───── AVAILABLE DATA ─────
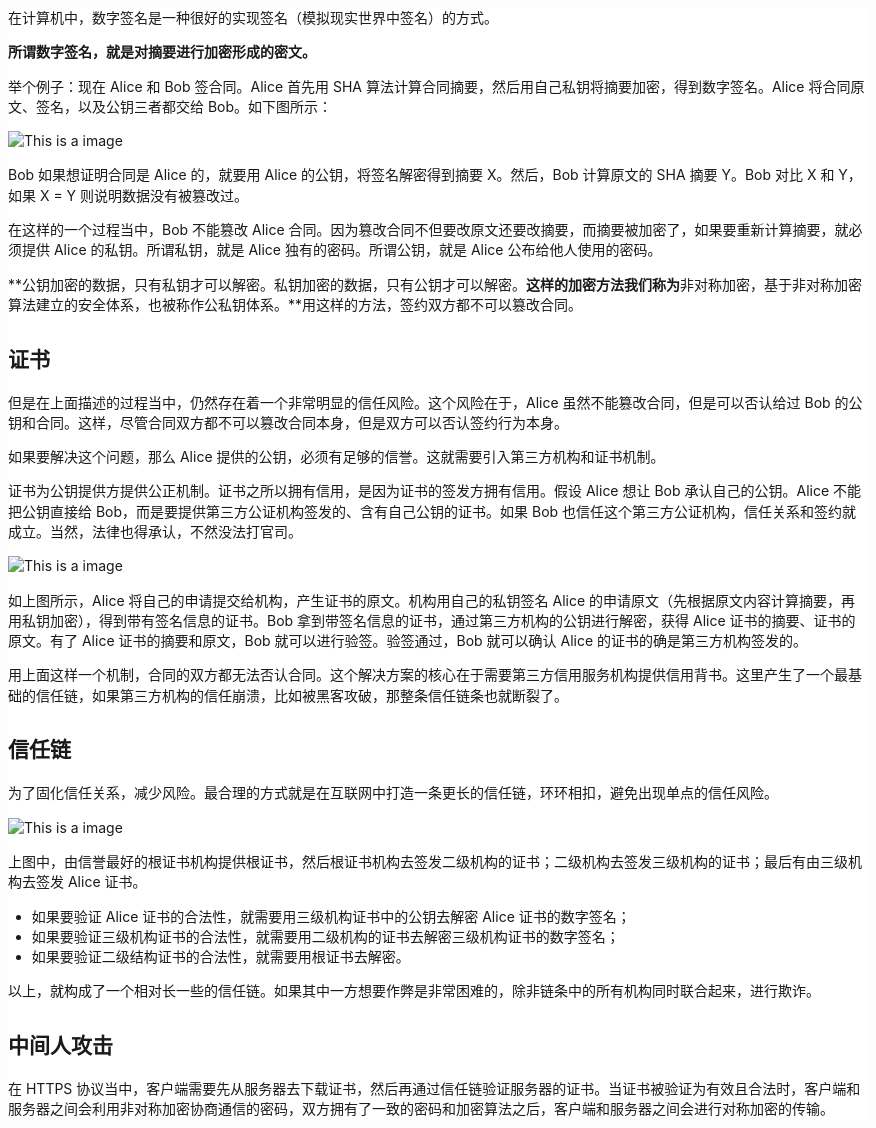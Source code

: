 在计算机中，数字签名是一种很好的实现签名（模拟现实世界中签名）的方式。 

**所谓数字签名，就是对摘要进行加密形成的密文。**

举个例子：现在 Alice 和 Bob 签合同。Alice 首先用 SHA 算法计算合同摘要，然后用自己私钥将摘要加密，得到数字签名。Alice 将合同原文、签名，以及公钥三者都交给 Bob。如下图所示：

![This is a image](https://maxpixelton.github.io/images/assert/os/3601.png)

Bob 如果想证明合同是 Alice 的，就要用 Alice 的公钥，将签名解密得到摘要 X。然后，Bob 计算原文的 SHA 摘要 Y。Bob 对比 X 和 Y，如果 X = Y 则说明数据没有被篡改过。

在这样的一个过程当中，Bob 不能篡改 Alice 合同。因为篡改合同不但要改原文还要改摘要，而摘要被加密了，如果要重新计算摘要，就必须提供 Alice 的私钥。所谓私钥，就是 Alice 独有的密码。所谓公钥，就是 Alice 公布给他人使用的密码。

**公钥加密的数据，只有私钥才可以解密。私钥加密的数据，只有公钥才可以解密。**这样的加密方法我们称为**非对称加密，基于非对称加密算法建立的安全体系，也被称作公私钥体系。**用这样的方法，签约双方都不可以篡改合同。

## 证书

但是在上面描述的过程当中，仍然存在着一个非常明显的信任风险。这个风险在于，Alice 虽然不能篡改合同，但是可以否认给过 Bob 的公钥和合同。这样，尽管合同双方都不可以篡改合同本身，但是双方可以否认签约行为本身。

如果要解决这个问题，那么 Alice 提供的公钥，必须有足够的信誉。这就需要引入第三方机构和证书机制。

证书为公钥提供方提供公正机制。证书之所以拥有信用，是因为证书的签发方拥有信用。假设 Alice 想让 Bob 承认自己的公钥。Alice 不能把公钥直接给 Bob，而是要提供第三方公证机构签发的、含有自己公钥的证书。如果 Bob 也信任这个第三方公证机构，信任关系和签约就成立。当然，法律也得承认，不然没法打官司。

![This is a image](https://maxpixelton.github.io/images/assert/os/3602.png)

如上图所示，Alice 将自己的申请提交给机构，产生证书的原文。机构用自己的私钥签名 Alice 的申请原文（先根据原文内容计算摘要，再用私钥加密），得到带有签名信息的证书。Bob 拿到带签名信息的证书，通过第三方机构的公钥进行解密，获得 Alice 证书的摘要、证书的原文。有了 Alice 证书的摘要和原文，Bob 就可以进行验签。验签通过，Bob 就可以确认 Alice 的证书的确是第三方机构签发的。

用上面这样一个机制，合同的双方都无法否认合同。这个解决方案的核心在于需要第三方信用服务机构提供信用背书。这里产生了一个最基础的信任链，如果第三方机构的信任崩溃，比如被黑客攻破，那整条信任链条也就断裂了。

## 信任链

为了固化信任关系，减少风险。最合理的方式就是在互联网中打造一条更长的信任链，环环相扣，避免出现单点的信任风险。



![This is a image](https://maxpixelton.github.io/images/assert/os/3603.png)

上图中，由信誉最好的根证书机构提供根证书，然后根证书机构去签发二级机构的证书；二级机构去签发三级机构的证书；最后有由三级机构去签发 Alice 证书。

- 如果要验证 Alice 证书的合法性，就需要用三级机构证书中的公钥去解密 Alice 证书的数字签名；
- 如果要验证三级机构证书的合法性，就需要用二级机构的证书去解密三级机构证书的数字签名；
- 如果要验证二级结构证书的合法性，就需要用根证书去解密。

以上，就构成了一个相对长一些的信任链。如果其中一方想要作弊是非常困难的，除非链条中的所有机构同时联合起来，进行欺诈。

## 中间人攻击

在 HTTPS 协议当中，客户端需要先从服务器去下载证书，然后再通过信任链验证服务器的证书。当证书被验证为有效且合法时，客户端和服务器之间会利用非对称加密协商通信的密码，双方拥有了一致的密码和加密算法之后，客户端和服务器之间会进行对称加密的传输。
─────
YOUR GOAL:
Return the entries exactly as given. Do not include pictures.

RESULT OF THE EXERCISE:
Source code

: 在计算机中，数字签名是一种很好的实现签名（模拟现实世界中签名）的方式。 

**所谓数字签名，就是对摘要进行加密形成的密文。**

举个例子：现在 Alice 和 Bob 签合同。Alice 首先用 SHA 算法计算合同摘要，然后用自己私钥将摘要加密，得到数字签名。Alice 将合同原文、签名，以及公钥三者都交给 Bob。如下图所示：

![This is a image](https://maxpixelton.github.io/images/assert/os/3601.png)

Bob 如果想证明合同是 Alice 的，就要用 Alice 的公钥，将签名解密得到摘要 X。然后，Bob 计算原文的 SHA 摘要 Y。Bob 对比 X 和 Y，如果 X = Y 则说明数据没有被篡改过。

在这样的一个过程当中，Bob 不能篡改 Alice 合同。因为篡改合同不但要改原文还要改摘要，而摘要被加密了，如果要重新计算摘要，就必须提供 Alice 的私钥。所谓私钥，就是 Alice 独有的密码。所谓公钥，就是 Alice 公布给他人使用的密码。

**公钥加密的数据，只有私钥才可以解密。私钥加密的数据，只有公钥才可以解密。**这样的加密方法我们称为**非对称加密，基于非对称加密算法建立的安全体系，也被称作公私钥体系。**用这样的方法，签约双方都不可以篡改合同。

## 证书

但是在上面描述的过程当中，仍然存在着一个非常明显的信任风险。这个风险在于，Alice 虽然不能篡改合同，但是可以否认给过 Bob 的公钥和合同。这样，尽管合同双方都不可以篡改合同本身，但是双方可以否认签约行为本身。

如果要解决这个问题，那么 Alice 提供的公钥，必须有足够的信誉。这就需要引入第三方机构和证书机制。

证书为公钥提供方提供公正机制。证书之所以拥有信用，是因为证书的签发方拥有信用。假设 Alice 想让 Bob 承认自己的公钥。Alice 不能把公钥直接给 Bob，而是要提供第三方公证机构签发的、含有自己公钥的证书。如果 Bob 也信任这个第三方公证机构，信任关系和签约就成立。当然，法律也得承认，不然没法打官司。

![This is a image](https://maxpixelton.github.io/images/assert/os/3602.png)

如上图所示，Alice 将自己的申请提交给机构，产生证书的原文。机构用自己的私钥签名 Alice 的申请原文（先根据原文内容计算摘要，再用私钥加密），得到带有签名信息的证书。Bob 拿到带签名信息的证书，通过第三方机构的公钥进行解密，获得 Alice 证书的摘要、证书的原文。有了 Alice 证书的摘要和原文，Bob 就可以进行验签。验签通过，Bob 就可以确认 Alice 的证书的确是第三方机构签发的。

用上面这样一个机制，合同的双方都无法否认合同。这个解决方案的核心在于需要第三方信用服务机构提供信用背书。这里产生了一个最基础的信任链，如果第三方机构的信任崩溃，比如被黑客攻破，那整条信任链条也就断裂了。

## 信任链

为了固化信任关系，减少风险。最合理的方式就是在互联网中打造一条更长的信任链，环环相扣，避免出现单点的信任风险。



![This is a image](https://maxpixelton.github.io/images/assert/os/3603.png)

上图中，由信誉最好的根证书机构提供根证书，然后根证书机构去签发二级机构的证书；二级机构去签发三级机构的证书；最后有由三级机构去签发 Alice 证书。

- 如果要验证 Alice 证书的合法性，就需要用三级机构证书中的公钥去解密 Alice 证书的数字签名；
- 如果要验证三级机构证书的合法性，就需要用二级机构的证书去解密三级机构证书的数字签名；
- 如果要验证二级结构证书的合法性，就需要用根证书去解密。

以上，就构成了一个相对长一些的信任链。如果其中一方想要作弊是非常困难的，除非链条中的所有机构同时联合起来，进行欺诈。

## 中间人攻击

在 HTTPS 协议当中，客户端需要先从服务器去下载证书，然后再通过信任链验证服务器的证书。当证书被验证为有效且合法时，客户端和服务器之间会利用非对称加密协商通信的密码，双方拥有了一致的密码和加密算法之后，客户端和服务器之间会进行对称加密的传输。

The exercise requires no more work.